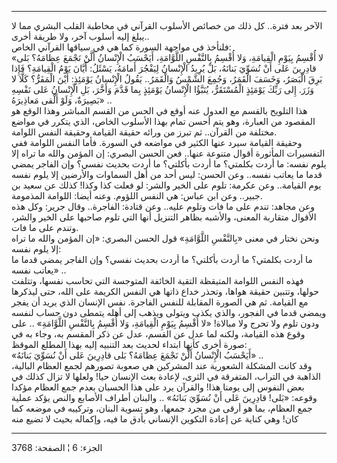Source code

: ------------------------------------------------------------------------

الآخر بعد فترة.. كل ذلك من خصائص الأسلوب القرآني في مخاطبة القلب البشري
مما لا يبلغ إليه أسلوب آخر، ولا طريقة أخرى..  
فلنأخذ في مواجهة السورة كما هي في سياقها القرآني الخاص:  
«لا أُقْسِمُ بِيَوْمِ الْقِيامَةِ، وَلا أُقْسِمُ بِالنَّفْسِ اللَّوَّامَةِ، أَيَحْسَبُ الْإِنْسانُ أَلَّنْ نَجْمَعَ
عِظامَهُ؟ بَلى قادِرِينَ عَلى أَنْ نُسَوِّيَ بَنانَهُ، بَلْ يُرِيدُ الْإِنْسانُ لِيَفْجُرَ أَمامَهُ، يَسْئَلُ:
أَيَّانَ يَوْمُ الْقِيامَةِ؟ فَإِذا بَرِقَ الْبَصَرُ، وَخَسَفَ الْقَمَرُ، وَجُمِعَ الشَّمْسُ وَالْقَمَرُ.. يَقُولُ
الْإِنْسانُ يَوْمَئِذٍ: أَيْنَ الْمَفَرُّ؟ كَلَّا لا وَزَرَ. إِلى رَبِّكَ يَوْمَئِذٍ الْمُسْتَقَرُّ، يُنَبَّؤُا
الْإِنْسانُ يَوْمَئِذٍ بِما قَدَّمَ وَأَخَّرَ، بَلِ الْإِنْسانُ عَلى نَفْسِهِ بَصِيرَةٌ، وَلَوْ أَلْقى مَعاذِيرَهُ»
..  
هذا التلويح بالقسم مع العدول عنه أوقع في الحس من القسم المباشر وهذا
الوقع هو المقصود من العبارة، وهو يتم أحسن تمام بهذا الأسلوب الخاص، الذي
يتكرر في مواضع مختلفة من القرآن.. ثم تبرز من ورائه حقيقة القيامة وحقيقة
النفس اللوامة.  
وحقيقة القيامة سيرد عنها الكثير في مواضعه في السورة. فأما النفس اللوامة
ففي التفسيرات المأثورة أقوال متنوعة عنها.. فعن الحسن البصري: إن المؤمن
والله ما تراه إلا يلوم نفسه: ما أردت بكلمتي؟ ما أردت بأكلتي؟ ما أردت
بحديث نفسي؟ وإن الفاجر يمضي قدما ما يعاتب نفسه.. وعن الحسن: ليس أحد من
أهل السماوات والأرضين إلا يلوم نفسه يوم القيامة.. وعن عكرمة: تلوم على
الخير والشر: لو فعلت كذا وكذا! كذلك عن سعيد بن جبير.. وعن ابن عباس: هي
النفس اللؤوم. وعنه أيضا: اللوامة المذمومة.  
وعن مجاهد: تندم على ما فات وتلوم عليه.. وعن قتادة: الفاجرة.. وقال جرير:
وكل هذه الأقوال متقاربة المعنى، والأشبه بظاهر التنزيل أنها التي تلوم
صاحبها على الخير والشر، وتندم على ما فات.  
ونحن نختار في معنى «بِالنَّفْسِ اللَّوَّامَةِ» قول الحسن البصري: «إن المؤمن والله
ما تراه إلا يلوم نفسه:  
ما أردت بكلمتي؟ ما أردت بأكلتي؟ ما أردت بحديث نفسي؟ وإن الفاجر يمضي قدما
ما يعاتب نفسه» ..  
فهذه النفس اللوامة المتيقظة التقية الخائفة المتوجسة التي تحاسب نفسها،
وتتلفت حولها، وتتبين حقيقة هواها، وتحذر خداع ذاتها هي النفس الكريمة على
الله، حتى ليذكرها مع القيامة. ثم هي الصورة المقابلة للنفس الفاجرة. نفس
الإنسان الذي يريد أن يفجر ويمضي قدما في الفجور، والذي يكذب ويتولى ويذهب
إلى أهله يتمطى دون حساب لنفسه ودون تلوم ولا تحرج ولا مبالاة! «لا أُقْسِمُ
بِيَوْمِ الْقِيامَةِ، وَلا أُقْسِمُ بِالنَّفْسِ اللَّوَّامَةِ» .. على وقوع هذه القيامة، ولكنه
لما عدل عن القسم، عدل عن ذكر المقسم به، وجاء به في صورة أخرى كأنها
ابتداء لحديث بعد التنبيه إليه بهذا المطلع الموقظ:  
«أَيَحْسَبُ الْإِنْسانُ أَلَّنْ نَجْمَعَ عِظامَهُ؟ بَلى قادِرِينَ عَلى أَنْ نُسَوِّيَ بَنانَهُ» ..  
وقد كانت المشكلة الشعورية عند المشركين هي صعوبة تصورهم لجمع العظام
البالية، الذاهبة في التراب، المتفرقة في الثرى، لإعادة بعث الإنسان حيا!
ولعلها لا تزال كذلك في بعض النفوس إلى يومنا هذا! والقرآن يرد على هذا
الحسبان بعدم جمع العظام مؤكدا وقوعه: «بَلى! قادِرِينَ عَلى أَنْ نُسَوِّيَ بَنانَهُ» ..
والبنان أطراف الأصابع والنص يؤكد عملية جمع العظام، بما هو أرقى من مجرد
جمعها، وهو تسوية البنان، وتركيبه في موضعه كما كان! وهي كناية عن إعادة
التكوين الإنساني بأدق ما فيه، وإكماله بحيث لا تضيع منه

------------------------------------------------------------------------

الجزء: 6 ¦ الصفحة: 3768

|---|

__EXERCISE GOAL__
Without the pictures, give the entries above back exactly.

__EXERCISE ANSWER__
Source code

: ------------------------------------------------------------------------

الآخر بعد فترة.. كل ذلك من خصائص الأسلوب القرآني في مخاطبة القلب البشري
مما لا يبلغ إليه أسلوب آخر، ولا طريقة أخرى..  
فلنأخذ في مواجهة السورة كما هي في سياقها القرآني الخاص:  
«لا أُقْسِمُ بِيَوْمِ الْقِيامَةِ، وَلا أُقْسِمُ بِالنَّفْسِ اللَّوَّامَةِ، أَيَحْسَبُ الْإِنْسانُ أَلَّنْ نَجْمَعَ
عِظامَهُ؟ بَلى قادِرِينَ عَلى أَنْ نُسَوِّيَ بَنانَهُ، بَلْ يُرِيدُ الْإِنْسانُ لِيَفْجُرَ أَمامَهُ، يَسْئَلُ:
أَيَّانَ يَوْمُ الْقِيامَةِ؟ فَإِذا بَرِقَ الْبَصَرُ، وَخَسَفَ الْقَمَرُ، وَجُمِعَ الشَّمْسُ وَالْقَمَرُ.. يَقُولُ
الْإِنْسانُ يَوْمَئِذٍ: أَيْنَ الْمَفَرُّ؟ كَلَّا لا وَزَرَ. إِلى رَبِّكَ يَوْمَئِذٍ الْمُسْتَقَرُّ، يُنَبَّؤُا
الْإِنْسانُ يَوْمَئِذٍ بِما قَدَّمَ وَأَخَّرَ، بَلِ الْإِنْسانُ عَلى نَفْسِهِ بَصِيرَةٌ، وَلَوْ أَلْقى مَعاذِيرَهُ»
..  
هذا التلويح بالقسم مع العدول عنه أوقع في الحس من القسم المباشر وهذا
الوقع هو المقصود من العبارة، وهو يتم أحسن تمام بهذا الأسلوب الخاص، الذي
يتكرر في مواضع مختلفة من القرآن.. ثم تبرز من ورائه حقيقة القيامة وحقيقة
النفس اللوامة.  
وحقيقة القيامة سيرد عنها الكثير في مواضعه في السورة. فأما النفس اللوامة
ففي التفسيرات المأثورة أقوال متنوعة عنها.. فعن الحسن البصري: إن المؤمن
والله ما تراه إلا يلوم نفسه: ما أردت بكلمتي؟ ما أردت بأكلتي؟ ما أردت
بحديث نفسي؟ وإن الفاجر يمضي قدما ما يعاتب نفسه.. وعن الحسن: ليس أحد من
أهل السماوات والأرضين إلا يلوم نفسه يوم القيامة.. وعن عكرمة: تلوم على
الخير والشر: لو فعلت كذا وكذا! كذلك عن سعيد بن جبير.. وعن ابن عباس: هي
النفس اللؤوم. وعنه أيضا: اللوامة المذمومة.  
وعن مجاهد: تندم على ما فات وتلوم عليه.. وعن قتادة: الفاجرة.. وقال جرير:
وكل هذه الأقوال متقاربة المعنى، والأشبه بظاهر التنزيل أنها التي تلوم
صاحبها على الخير والشر، وتندم على ما فات.  
ونحن نختار في معنى «بِالنَّفْسِ اللَّوَّامَةِ» قول الحسن البصري: «إن المؤمن والله
ما تراه إلا يلوم نفسه:  
ما أردت بكلمتي؟ ما أردت بأكلتي؟ ما أردت بحديث نفسي؟ وإن الفاجر يمضي قدما
ما يعاتب نفسه» ..  
فهذه النفس اللوامة المتيقظة التقية الخائفة المتوجسة التي تحاسب نفسها،
وتتلفت حولها، وتتبين حقيقة هواها، وتحذر خداع ذاتها هي النفس الكريمة على
الله، حتى ليذكرها مع القيامة. ثم هي الصورة المقابلة للنفس الفاجرة. نفس
الإنسان الذي يريد أن يفجر ويمضي قدما في الفجور، والذي يكذب ويتولى ويذهب
إلى أهله يتمطى دون حساب لنفسه ودون تلوم ولا تحرج ولا مبالاة! «لا أُقْسِمُ
بِيَوْمِ الْقِيامَةِ، وَلا أُقْسِمُ بِالنَّفْسِ اللَّوَّامَةِ» .. على وقوع هذه القيامة، ولكنه
لما عدل عن القسم، عدل عن ذكر المقسم به، وجاء به في صورة أخرى كأنها
ابتداء لحديث بعد التنبيه إليه بهذا المطلع الموقظ:  
«أَيَحْسَبُ الْإِنْسانُ أَلَّنْ نَجْمَعَ عِظامَهُ؟ بَلى قادِرِينَ عَلى أَنْ نُسَوِّيَ بَنانَهُ» ..  
وقد كانت المشكلة الشعورية عند المشركين هي صعوبة تصورهم لجمع العظام
البالية، الذاهبة في التراب، المتفرقة في الثرى، لإعادة بعث الإنسان حيا!
ولعلها لا تزال كذلك في بعض النفوس إلى يومنا هذا! والقرآن يرد على هذا
الحسبان بعدم جمع العظام مؤكدا وقوعه: «بَلى! قادِرِينَ عَلى أَنْ نُسَوِّيَ بَنانَهُ» ..
والبنان أطراف الأصابع والنص يؤكد عملية جمع العظام، بما هو أرقى من مجرد
جمعها، وهو تسوية البنان، وتركيبه في موضعه كما كان! وهي كناية عن إعادة
التكوين الإنساني بأدق ما فيه، وإكماله بحيث لا تضيع منه

------------------------------------------------------------------------

الجزء: 6 ¦ الصفحة: 3768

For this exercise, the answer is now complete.